- _Your goal_
Lines below that hold the word "quite" must be copied in full.

- _Data for review_
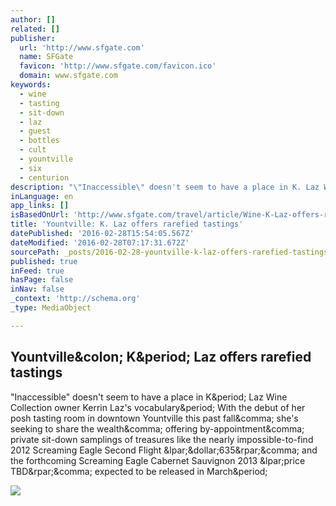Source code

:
 ```yaml
---
author: []
related: []
publisher:
  url: 'http://www.sfgate.com'
  name: SFGate
  favicon: 'http://www.sfgate.com/favicon.ico'
  domain: www.sfgate.com
keywords:
  - wine
  - tasting
  - sit-down
  - laz
  - guest
  - bottles
  - cult
  - yountville
  - six
  - centurion
description: "\"Inaccessible\" doesn't seem to have a place in K. Laz Wine Collection owner Kerrin Laz's vocabulary. With the debut of her posh tasting room in downtown Yountville this past fall, she's seeking to share the wealth, offering by-appointment, private sit-down samplings of treasures like the nearly impossible-to-find 2012 Screaming Eagle Second Flight ($635), and the forthcoming Screaming Eagle Cabernet Sauvignon 2013 (price TBD), expected to be released in March."
inLanguage: en
app_links: []
isBasedOnUrl: 'http://www.sfgate.com/travel/article/Wine-K-Laz-offers-rarefied-tastings-6855234.php'
title: 'Yountville: K. Laz offers rarefied tastings'
datePublished: '2016-02-28T15:54:05.567Z'
dateModified: '2016-02-28T07:17:31.672Z'
sourcePath: _posts/2016-02-28-yountville-k-laz-offers-rarefied-tastings.md
published: true
inFeed: true
hasPage: false
inNav: false
_context: 'http://schema.org'
_type: MediaObject

---
```

<article style=""><h1>Yountville&amp;colon; K&amp;period; Laz offers rarefied tastings</h1><p>"Inaccessible" doesn't seem to have a place in K&amp;period; Laz Wine Collection owner Kerrin Laz's vocabulary&amp;period; With the debut of her posh tasting room in downtown Yountville this past fall&amp;comma; she's seeking to share the wealth&amp;comma; offering by-appointment&amp;comma; private sit-down samplings of treasures like the nearly impossible-to-find 2012 Screaming Eagle Second Flight &amp;lpar;&amp;dollar;635&amp;rpar;&amp;comma; and the forthcoming Screaming Eagle Cabernet Sauvignon 2013 &amp;lpar;price TBD&amp;rpar;&amp;comma; expected to be released in March&amp;period;</p><img src="http://ww1.hdnux.com/photos/44/03/71/9453160/3/rawImage.jpg" /></article>
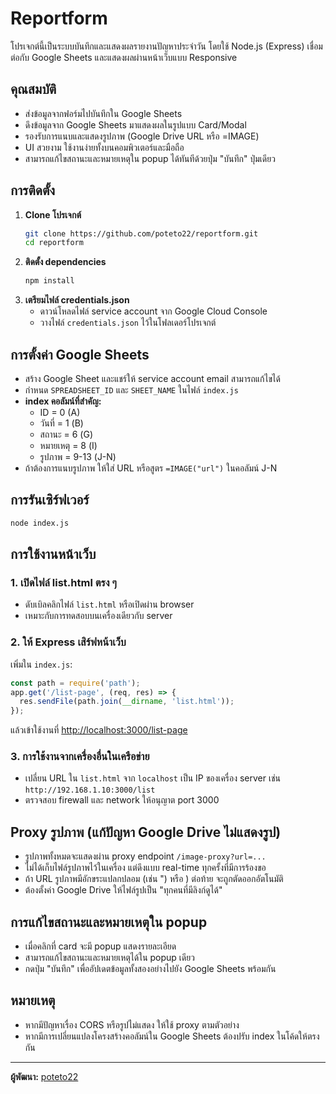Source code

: # Reportform

โปรเจกต์นี้เป็นระบบบันทึกและแสดงผลรายงานปัญหาประจำวัน โดยใช้ Node.js (Express) เชื่อมต่อกับ Google Sheets และแสดงผลผ่านหน้าเว็บแบบ Responsive

## คุณสมบัติ
- ส่งข้อมูลจากฟอร์มไปบันทึกใน Google Sheets
- ดึงข้อมูลจาก Google Sheets มาแสดงผลในรูปแบบ Card/Modal
- รองรับการแนบและแสดงรูปภาพ (Google Drive URL หรือ =IMAGE)
- UI สวยงาม ใช้งานง่ายทั้งบนคอมพิวเตอร์และมือถือ
- สามารถแก้ไขสถานะและหมายเหตุใน popup ได้ทันทีด้วยปุ่ม "บันทึก" ปุ่มเดียว

## การติดตั้ง
1. **Clone โปรเจกต์**
   ```bash
   git clone https://github.com/poteto22/reportform.git
   cd reportform
   ```
2. **ติดตั้ง dependencies**
   ```bash
   npm install
   ```
3. **เตรียมไฟล์ credentials.json**
   - ดาวน์โหลดไฟล์ service account จาก Google Cloud Console
   - วางไฟล์ `credentials.json` ไว้ในโฟลเดอร์โปรเจกต์

## การตั้งค่า Google Sheets
- สร้าง Google Sheet และแชร์ให้ service account email สามารถแก้ไขได้
- กำหนด `SPREADSHEET_ID` และ `SHEET_NAME` ในไฟล์ `index.js`
- **index คอลัมน์ที่สำคัญ:**
  - ID = 0 (A)
  - วันที่ = 1 (B)
  - สถานะ = 6 (G)
  - หมายเหตุ = 8 (I)
  - รูปภาพ = 9-13 (J-N)
- ถ้าต้องการแนบรูปภาพ ให้ใส่ URL หรือสูตร `=IMAGE("url")` ในคอลัมน์ J-N

## การรันเซิร์ฟเวอร์
```bash
node index.js
```

## การใช้งานหน้าเว็บ
### 1. เปิดไฟล์ list.html ตรง ๆ
- ดับเบิลคลิกไฟล์ `list.html` หรือเปิดผ่าน browser
- เหมาะกับการทดสอบบนเครื่องเดียวกับ server

### 2. ให้ Express เสิร์ฟหน้าเว็บ
เพิ่มใน `index.js`:
```js
const path = require('path');
app.get('/list-page', (req, res) => {
  res.sendFile(path.join(__dirname, 'list.html'));
});
```
แล้วเข้าใช้งานที่ [http://localhost:3000/list-page](http://localhost:3000/list-page)

### 3. การใช้งานจากเครื่องอื่นในเครือข่าย
- เปลี่ยน URL ใน `list.html` จาก `localhost` เป็น IP ของเครื่อง server เช่น `http://192.168.1.10:3000/list`
- ตรวจสอบ firewall และ network ให้อนุญาต port 3000

## Proxy รูปภาพ (แก้ปัญหา Google Drive ไม่แสดงรูป)
- รูปภาพทั้งหมดจะแสดงผ่าน proxy endpoint `/image-proxy?url=...`
- ไม่ได้เก็บไฟล์รูปภาพไว้ในเครื่อง แต่ดึงแบบ real-time ทุกครั้งที่มีการร้องขอ
- ถ้า URL รูปภาพมีอักขระแปลกปลอม (เช่น ") หรือ ) ต่อท้าย จะถูกตัดออกอัตโนมัติ
- ต้องตั้งค่า Google Drive ให้ไฟล์รูปเป็น "ทุกคนที่มีลิงก์ดูได้"

## การแก้ไขสถานะและหมายเหตุใน popup
- เมื่อคลิกที่ card จะมี popup แสดงรายละเอียด
- สามารถแก้ไขสถานะและหมายเหตุได้ใน popup เดียว
- กดปุ่ม "บันทึก" เพื่ออัปเดตข้อมูลทั้งสองอย่างไปยัง Google Sheets พร้อมกัน

## หมายเหตุ
- หากมีปัญหาเรื่อง CORS หรือรูปไม่แสดง ให้ใช้ proxy ตามตัวอย่าง
- หากมีการเปลี่ยนแปลงโครงสร้างคอลัมน์ใน Google Sheets ต้องปรับ index ในโค้ดให้ตรงกัน

---

**ผู้พัฒนา:** [poteto22](https://github.com/poteto22) 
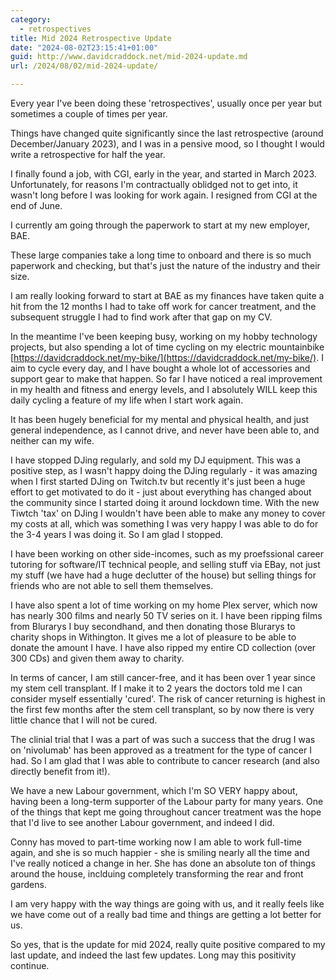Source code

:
 ```yaml
---
category:
  - retrospectives
title: Mid 2024 Retrospective Update
date: "2024-08-02T23:15:41+01:00"
guid: http://www.davidcraddock.net/mid-2024-update.md
url: /2024/08/02/mid-2024-update/

---
```


Every year I've been doing these 'retrospectives', usually once per year but sometimes a couple of times per year.

Things have changed quite significantly since the last retrospective (around December/January 2023), and I was in a pensive mood, so I thought I would write a retrospective for half the year.

I finally found a job, with CGI, early in the year, and started in March 2023. Unfortunately, for reasons I'm contractually oblidged not to get into, it wasn't long before I was looking for work again. I resigned from CGI at the end of June.

I currently am going through the paperwork to start at my new employer, BAE.

These large companies take a long time to onboard and there is so much paperwork and checking, but that's just the nature of the industry and their size.

I am really looking forward to start at BAE as my finances have taken quite a hit from the 12 months I had to take off work for cancer treatment, and the subsequent struggle I had to find work after that gap on my CV.

In the meantime I've been keeping busy, working on my hobby technology projects, but also spending a lot of time cycling on my electric mountainbike [https://davidcraddock.net/my-bike/](https://davidcraddock.net/my-bike/). I aim to cycle every day, and I have bought a whole lot of accessories and support gear to make that happen. So far I have noticed a real improvement in my health and fitness and energy levels, and I absolutely WILL keep this daily cycling a feature of my life when I start work again.

It has been hugely beneficial for my mental and physical health, and just general independence, as I cannot drive, and never have been able to, and neither can my wife.

I have stopped DJing regularly, and sold my DJ equipment. This was a positive step, as I wasn't happy doing the DJing regularly - it was amazing when I first started DJing on Twitch.tv but recently it's just been a huge effort to get motivated to do it - just about everything has changed about the community since I started doing it around lockdown time. With the new Tiwtch 'tax' on DJing I wouldn't have been able to make any money to cover my costs at all, which was something I was very happy I was able to do for the 3-4 years I was doing it. So I am glad I stopped.

I have been working on other side-incomes, such as my proefssional career tutoring for software/IT technical people, and selling stuff via EBay, not just my stuff (we have had a huge declutter of the house) but selling things for friends who are not able to sell them themselves.

I have also spent a lot of time working on my home Plex server, which now has nearly 300 films and nearly 50 TV series on it. I have been ripping films from Blurarys I buy secondhand, and then donating those Blurarys to charity shops in Withington. It gives me a lot of pleasure to be able to donate the amount I have. I have also ripped my entire CD collection (over 300 CDs) and given them away to charity.

In terms of cancer, I am still cancer-free, and it has been over 1 year since my stem cell transplant. If I make it to 2 years the doctors told me I can consider myself essentially 'cured'. The risk of cancer returning is highest in the first few months after the stem cell transplant, so by now there is very little chance that I will not be cured.

The clinial trial that I was a part of was such a success that the drug I was on 'nivolumab' has been approved as a treatment for the type of cancer I had. So I am glad that I was able to contribute to cancer research (and also directly benefit from it!).

We have a new Labour government, which I'm SO VERY happy about, having been a long-term supporter of the Labour party for many years. One of the things that kept me going throughout cancer treatment was the hope that I'd live to see another Labour government, and indeed I did.

Conny has moved to part-time working now I am able to work full-time again, and she is so much happier - she is smiling nearly all the time and I've really noticed a change in her. She has done an absolute ton of things around the house, inclduing completely transforming the rear and front gardens.

I am very happy with the way things are going with us, and it really feels like we have come out of a really bad time and things are getting a lot better for us.

So yes, that is the update for mid 2024, really quite positive compared to my last update, and indeed the last few updates. Long may this positivity continue.



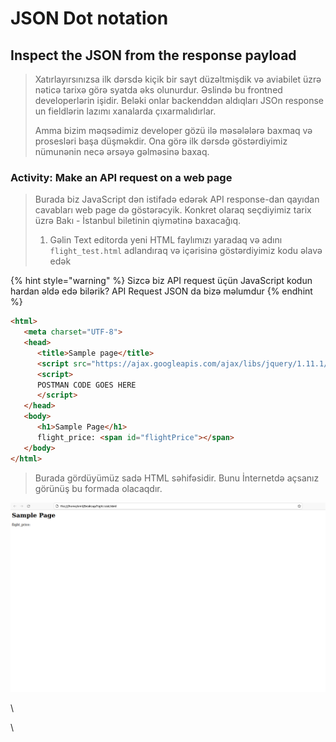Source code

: # JSON Dot notation

## Inspect the JSON from the response payload

> Xatırlayırsınızsa ilk dərsdə kiçik bir sayt düzəltmişdik və aviabilet üzrə nəticə tarixə görə syatda əks olunurdur. Əslində bu frontned developerlərin işidir. Beləki onlar backenddən aldıqları JSOn response un fieldlərin lazımı xanalarda çıxarmalıdırlar.
>
> Amma bizim məqsədimiz developer gözü ilə məsələlərə baxmaq və prosesləri başa düşməkdir. Ona görə ilk dərsdə göstərdiyimiz nümunənin necə ərsəyə gəlməsinə baxaq.

### &#x20;Activity: Make an API request on a web page

> Burada biz JavaScript dən istifadə edərək API response-dan qayıdan cavabları web page də göstərəcyik. Konkret olaraq seçdiyimiz tarix üzrə Bakı - İstanbul biletinin qiymətinə baxacağıq.&#x20;
>
> 1. Gəlin Text editorda yeni HTML faylımızı yaradaq və adını `flight_test.html` adlandıraq və içərisinə göstərdiyimiz kodu əlavə edək

{% hint style="warning" %}
Sizcə biz API request üçün JavaScript kodun hardan əldə edə bilərik? API Request JSON da bizə məlumdur
{% endhint %}



```html
<html>
   <meta charset="UTF-8">
   <head>
      <title>Sample page</title>
      <script src="https://ajax.googleapis.com/ajax/libs/jquery/1.11.1/jquery.min.js"></script>
      <script>
      POSTMAN CODE GOES HERE
      </script>
   </head>
   <body>
      <h1>Sample Page</h1>
      flight_price: <span id="flightPrice"></span>
   </body>
</html>
```

> Burada gördüyümüz sadə HTML səhifəsidir. Bunu İnternetdə açsanız görünüş bu formada olacaqdır.

![](../.gitbook/assets/image.png)

\


\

- _Output below_
Things have changed quite significantly since the last retrospective (around December/January 2023), and I was in a pensive mood, so I thought I would write a retrospective for half the year.
I am really looking forward to start at BAE as my finances have taken quite a hit from the 12 months I had to take off work for cancer treatment, and the subsequent struggle I had to find work after that gap on my CV.
So yes, that is the update for mid 2024, really quite positive compared to my last update, and indeed the last few updates. Long may this positivity continue.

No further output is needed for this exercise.